### PROBLEM REQUIREMENTS
Please reproduce the line containing "### Check Query Count (Development)" and every line after it in the records below, exactly and with nothing else.

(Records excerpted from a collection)

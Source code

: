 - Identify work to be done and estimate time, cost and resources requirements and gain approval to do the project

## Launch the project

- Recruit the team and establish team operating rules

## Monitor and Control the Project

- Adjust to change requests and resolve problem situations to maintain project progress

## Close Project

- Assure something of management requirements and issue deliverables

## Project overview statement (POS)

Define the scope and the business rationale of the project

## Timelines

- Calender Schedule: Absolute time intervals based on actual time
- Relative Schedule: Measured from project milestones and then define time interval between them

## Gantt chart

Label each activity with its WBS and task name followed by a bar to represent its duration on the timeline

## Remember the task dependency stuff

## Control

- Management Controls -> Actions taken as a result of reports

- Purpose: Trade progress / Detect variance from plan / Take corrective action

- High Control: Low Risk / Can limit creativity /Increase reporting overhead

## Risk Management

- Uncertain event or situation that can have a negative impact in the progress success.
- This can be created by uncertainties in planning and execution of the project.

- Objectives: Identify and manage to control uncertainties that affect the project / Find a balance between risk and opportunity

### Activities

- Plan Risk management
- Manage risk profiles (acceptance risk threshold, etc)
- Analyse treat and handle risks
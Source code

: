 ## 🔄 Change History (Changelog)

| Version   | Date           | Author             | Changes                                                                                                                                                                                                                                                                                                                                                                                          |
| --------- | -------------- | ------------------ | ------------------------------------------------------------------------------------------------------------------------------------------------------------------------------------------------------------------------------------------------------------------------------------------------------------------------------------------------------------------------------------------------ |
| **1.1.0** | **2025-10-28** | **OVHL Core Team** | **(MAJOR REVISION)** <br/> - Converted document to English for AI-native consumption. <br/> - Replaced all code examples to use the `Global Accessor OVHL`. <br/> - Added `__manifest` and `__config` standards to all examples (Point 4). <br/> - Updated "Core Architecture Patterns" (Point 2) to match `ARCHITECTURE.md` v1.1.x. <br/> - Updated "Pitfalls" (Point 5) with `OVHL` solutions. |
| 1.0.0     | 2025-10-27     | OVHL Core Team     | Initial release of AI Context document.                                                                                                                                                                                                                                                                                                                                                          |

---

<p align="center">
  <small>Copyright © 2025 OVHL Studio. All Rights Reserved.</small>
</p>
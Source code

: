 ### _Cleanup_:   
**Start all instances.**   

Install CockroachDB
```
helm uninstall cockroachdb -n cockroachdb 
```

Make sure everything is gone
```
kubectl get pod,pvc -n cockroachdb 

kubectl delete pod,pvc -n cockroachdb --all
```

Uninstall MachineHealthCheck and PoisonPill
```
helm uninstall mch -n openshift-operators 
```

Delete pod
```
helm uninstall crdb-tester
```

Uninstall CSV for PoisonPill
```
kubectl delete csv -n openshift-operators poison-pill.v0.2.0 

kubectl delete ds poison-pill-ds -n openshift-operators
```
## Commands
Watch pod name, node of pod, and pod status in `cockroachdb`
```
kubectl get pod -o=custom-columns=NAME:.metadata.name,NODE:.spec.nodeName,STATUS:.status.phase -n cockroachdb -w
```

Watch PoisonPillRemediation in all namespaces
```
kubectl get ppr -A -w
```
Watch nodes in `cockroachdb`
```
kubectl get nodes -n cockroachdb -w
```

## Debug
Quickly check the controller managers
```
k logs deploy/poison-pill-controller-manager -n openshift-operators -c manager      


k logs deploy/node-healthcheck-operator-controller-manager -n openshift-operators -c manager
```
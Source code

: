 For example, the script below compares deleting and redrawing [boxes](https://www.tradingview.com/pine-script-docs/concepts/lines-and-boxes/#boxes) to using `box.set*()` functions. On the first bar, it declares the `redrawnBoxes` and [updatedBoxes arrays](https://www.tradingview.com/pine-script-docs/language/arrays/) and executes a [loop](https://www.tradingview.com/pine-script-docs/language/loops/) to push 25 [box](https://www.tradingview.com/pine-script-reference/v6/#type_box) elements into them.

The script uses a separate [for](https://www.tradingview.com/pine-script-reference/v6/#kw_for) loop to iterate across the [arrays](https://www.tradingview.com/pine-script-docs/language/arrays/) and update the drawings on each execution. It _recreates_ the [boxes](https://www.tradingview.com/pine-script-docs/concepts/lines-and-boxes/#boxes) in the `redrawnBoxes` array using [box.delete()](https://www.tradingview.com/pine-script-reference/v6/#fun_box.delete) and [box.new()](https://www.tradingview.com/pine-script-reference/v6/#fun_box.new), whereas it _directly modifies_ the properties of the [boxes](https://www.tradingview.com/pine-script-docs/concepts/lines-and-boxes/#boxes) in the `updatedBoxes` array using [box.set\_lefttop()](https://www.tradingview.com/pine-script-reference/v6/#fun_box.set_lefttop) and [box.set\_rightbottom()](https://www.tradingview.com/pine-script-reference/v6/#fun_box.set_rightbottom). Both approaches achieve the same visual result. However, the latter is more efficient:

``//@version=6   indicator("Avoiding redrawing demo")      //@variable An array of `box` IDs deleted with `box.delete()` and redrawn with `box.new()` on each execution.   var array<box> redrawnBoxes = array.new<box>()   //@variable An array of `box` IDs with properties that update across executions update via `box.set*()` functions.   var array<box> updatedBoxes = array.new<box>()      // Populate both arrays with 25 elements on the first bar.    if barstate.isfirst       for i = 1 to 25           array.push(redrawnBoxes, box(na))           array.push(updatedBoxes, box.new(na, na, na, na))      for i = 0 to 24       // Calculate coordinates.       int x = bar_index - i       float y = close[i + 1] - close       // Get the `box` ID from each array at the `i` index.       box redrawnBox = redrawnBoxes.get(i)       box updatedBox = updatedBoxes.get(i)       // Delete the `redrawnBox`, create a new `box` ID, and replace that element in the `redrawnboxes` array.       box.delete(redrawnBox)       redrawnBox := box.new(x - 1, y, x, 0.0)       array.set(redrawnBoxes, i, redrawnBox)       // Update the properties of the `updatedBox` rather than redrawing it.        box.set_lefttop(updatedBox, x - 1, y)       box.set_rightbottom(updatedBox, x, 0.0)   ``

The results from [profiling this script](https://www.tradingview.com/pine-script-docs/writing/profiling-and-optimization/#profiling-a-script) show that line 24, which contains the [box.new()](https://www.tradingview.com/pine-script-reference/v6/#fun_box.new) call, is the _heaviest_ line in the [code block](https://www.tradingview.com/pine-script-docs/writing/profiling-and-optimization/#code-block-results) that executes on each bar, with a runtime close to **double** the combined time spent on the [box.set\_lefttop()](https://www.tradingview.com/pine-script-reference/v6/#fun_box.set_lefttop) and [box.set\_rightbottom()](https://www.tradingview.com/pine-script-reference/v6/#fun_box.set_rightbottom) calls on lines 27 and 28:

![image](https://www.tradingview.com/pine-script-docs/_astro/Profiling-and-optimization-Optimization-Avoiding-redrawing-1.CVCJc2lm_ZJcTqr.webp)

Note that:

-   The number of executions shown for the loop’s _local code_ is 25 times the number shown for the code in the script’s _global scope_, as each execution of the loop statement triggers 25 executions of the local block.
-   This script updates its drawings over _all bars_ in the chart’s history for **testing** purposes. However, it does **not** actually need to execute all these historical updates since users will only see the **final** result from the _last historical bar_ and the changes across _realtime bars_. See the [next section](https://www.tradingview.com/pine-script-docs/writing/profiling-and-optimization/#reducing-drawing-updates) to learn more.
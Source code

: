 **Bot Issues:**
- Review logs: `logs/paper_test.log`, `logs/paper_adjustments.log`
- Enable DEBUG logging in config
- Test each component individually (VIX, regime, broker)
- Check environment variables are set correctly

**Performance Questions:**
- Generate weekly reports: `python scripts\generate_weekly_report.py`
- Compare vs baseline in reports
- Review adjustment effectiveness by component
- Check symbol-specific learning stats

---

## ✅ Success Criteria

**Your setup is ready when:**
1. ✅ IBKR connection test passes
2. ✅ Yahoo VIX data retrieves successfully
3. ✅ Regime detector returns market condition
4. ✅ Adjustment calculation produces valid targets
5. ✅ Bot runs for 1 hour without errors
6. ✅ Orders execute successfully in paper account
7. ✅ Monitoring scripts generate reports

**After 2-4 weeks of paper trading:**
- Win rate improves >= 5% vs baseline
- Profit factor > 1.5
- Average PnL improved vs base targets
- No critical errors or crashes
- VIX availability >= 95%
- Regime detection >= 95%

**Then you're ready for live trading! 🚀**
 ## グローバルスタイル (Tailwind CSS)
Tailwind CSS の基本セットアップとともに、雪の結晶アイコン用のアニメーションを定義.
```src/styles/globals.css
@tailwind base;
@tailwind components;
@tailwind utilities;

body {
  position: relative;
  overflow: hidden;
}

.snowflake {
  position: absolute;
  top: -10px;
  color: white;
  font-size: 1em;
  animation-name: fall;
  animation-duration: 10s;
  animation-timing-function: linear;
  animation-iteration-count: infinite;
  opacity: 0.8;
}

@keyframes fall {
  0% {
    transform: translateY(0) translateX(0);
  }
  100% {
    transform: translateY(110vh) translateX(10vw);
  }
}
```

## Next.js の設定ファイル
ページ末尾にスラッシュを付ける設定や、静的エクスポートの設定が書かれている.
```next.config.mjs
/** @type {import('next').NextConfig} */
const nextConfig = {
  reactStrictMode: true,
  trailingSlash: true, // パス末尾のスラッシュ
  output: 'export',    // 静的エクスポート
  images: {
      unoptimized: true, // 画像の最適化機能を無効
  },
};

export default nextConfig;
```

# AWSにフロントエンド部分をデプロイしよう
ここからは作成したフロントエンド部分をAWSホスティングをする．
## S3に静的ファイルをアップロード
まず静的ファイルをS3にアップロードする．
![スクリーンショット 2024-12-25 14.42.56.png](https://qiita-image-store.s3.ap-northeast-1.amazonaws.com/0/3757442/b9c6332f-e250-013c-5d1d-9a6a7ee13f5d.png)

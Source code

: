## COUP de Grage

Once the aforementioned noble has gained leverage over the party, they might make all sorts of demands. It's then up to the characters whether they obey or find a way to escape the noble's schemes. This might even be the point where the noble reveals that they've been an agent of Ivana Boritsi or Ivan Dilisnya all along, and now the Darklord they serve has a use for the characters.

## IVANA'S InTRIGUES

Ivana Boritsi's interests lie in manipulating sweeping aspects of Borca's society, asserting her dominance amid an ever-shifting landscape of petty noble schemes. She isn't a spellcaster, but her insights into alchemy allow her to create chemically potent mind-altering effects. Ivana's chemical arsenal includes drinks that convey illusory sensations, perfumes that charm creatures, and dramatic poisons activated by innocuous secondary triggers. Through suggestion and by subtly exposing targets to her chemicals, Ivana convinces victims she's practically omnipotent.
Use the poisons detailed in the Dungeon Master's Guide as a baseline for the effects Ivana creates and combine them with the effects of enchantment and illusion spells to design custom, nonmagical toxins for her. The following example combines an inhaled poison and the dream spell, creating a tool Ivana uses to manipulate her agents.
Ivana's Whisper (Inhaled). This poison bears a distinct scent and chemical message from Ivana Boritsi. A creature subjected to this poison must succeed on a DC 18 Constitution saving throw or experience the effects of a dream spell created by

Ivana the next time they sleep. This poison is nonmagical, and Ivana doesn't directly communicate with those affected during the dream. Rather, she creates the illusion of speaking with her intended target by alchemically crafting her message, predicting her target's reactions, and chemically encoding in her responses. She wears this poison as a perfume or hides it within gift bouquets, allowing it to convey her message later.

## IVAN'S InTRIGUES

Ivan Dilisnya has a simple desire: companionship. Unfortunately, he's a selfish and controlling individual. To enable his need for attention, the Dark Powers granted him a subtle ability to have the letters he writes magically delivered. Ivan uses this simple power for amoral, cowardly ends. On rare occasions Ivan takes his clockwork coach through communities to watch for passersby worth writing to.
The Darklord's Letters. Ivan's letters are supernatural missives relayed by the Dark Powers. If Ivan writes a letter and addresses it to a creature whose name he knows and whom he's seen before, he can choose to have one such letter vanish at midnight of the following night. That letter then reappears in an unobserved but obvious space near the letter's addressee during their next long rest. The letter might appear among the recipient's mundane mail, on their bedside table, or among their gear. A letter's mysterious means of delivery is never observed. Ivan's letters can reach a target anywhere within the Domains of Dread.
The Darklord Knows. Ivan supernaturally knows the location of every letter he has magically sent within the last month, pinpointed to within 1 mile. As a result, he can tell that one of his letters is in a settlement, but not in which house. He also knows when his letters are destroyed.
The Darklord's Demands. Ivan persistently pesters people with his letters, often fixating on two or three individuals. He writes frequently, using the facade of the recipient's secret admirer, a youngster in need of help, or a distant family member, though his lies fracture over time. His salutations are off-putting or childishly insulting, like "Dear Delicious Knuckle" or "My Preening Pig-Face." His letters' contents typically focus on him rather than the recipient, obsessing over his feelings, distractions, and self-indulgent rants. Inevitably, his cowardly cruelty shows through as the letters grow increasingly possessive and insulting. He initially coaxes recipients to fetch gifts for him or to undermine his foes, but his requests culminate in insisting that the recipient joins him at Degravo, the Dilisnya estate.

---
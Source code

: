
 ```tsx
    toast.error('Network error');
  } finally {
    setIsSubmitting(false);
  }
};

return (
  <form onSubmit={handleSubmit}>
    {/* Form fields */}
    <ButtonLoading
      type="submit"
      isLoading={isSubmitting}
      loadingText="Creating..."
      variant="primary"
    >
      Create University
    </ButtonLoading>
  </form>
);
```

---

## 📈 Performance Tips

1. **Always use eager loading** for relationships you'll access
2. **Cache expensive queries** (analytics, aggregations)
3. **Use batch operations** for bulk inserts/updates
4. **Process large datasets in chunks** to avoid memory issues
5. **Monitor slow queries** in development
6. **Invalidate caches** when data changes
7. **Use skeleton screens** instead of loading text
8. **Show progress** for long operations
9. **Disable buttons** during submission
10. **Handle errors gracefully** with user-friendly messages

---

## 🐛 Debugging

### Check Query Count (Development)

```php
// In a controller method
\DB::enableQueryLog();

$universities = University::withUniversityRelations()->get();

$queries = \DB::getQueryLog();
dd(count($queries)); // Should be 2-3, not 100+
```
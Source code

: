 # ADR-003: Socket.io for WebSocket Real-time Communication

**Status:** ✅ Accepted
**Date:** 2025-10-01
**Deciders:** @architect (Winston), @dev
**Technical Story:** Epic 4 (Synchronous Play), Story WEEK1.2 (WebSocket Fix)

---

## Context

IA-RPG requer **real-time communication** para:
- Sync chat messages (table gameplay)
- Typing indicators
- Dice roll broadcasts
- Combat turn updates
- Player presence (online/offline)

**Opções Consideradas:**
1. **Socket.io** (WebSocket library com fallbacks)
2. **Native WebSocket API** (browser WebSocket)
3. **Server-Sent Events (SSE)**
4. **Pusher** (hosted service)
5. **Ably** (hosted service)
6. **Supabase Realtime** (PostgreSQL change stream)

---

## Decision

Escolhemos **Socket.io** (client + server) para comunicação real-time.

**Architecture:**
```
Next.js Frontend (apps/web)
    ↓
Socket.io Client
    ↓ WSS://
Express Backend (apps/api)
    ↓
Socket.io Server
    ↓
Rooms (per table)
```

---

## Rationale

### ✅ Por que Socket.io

### COMPLETED TASK
### Check Query Count (Development)

```php
// In a controller method
\DB::enableQueryLog();

$universities = University::withUniversityRelations()->get();

$queries = \DB::getQueryLog();
dd(count($queries)); // Should be 2-3, not 100+
```
Source code

: # ADR-003: Socket.io for WebSocket Real-time Communication

**Status:** ✅ Accepted
**Date:** 2025-10-01
**Deciders:** @architect (Winston), @dev
**Technical Story:** Epic 4 (Synchronous Play), Story WEEK1.2 (WebSocket Fix)

---

## Context

IA-RPG requer **real-time communication** para:
- Sync chat messages (table gameplay)
- Typing indicators
- Dice roll broadcasts
- Combat turn updates
- Player presence (online/offline)

**Opções Consideradas:**
1. **Socket.io** (WebSocket library com fallbacks)
2. **Native WebSocket API** (browser WebSocket)
3. **Server-Sent Events (SSE)**
4. **Pusher** (hosted service)
5. **Ably** (hosted service)
6. **Supabase Realtime** (PostgreSQL change stream)

---

## Decision

Escolhemos **Socket.io** (client + server) para comunicação real-time.

**Architecture:**
```
Next.js Frontend (apps/web)
    ↓
Socket.io Client
    ↓ WSS://
Express Backend (apps/api)
    ↓
Socket.io Server
    ↓
Rooms (per table)
```

---

## Rationale

### ✅ Por que Socket.io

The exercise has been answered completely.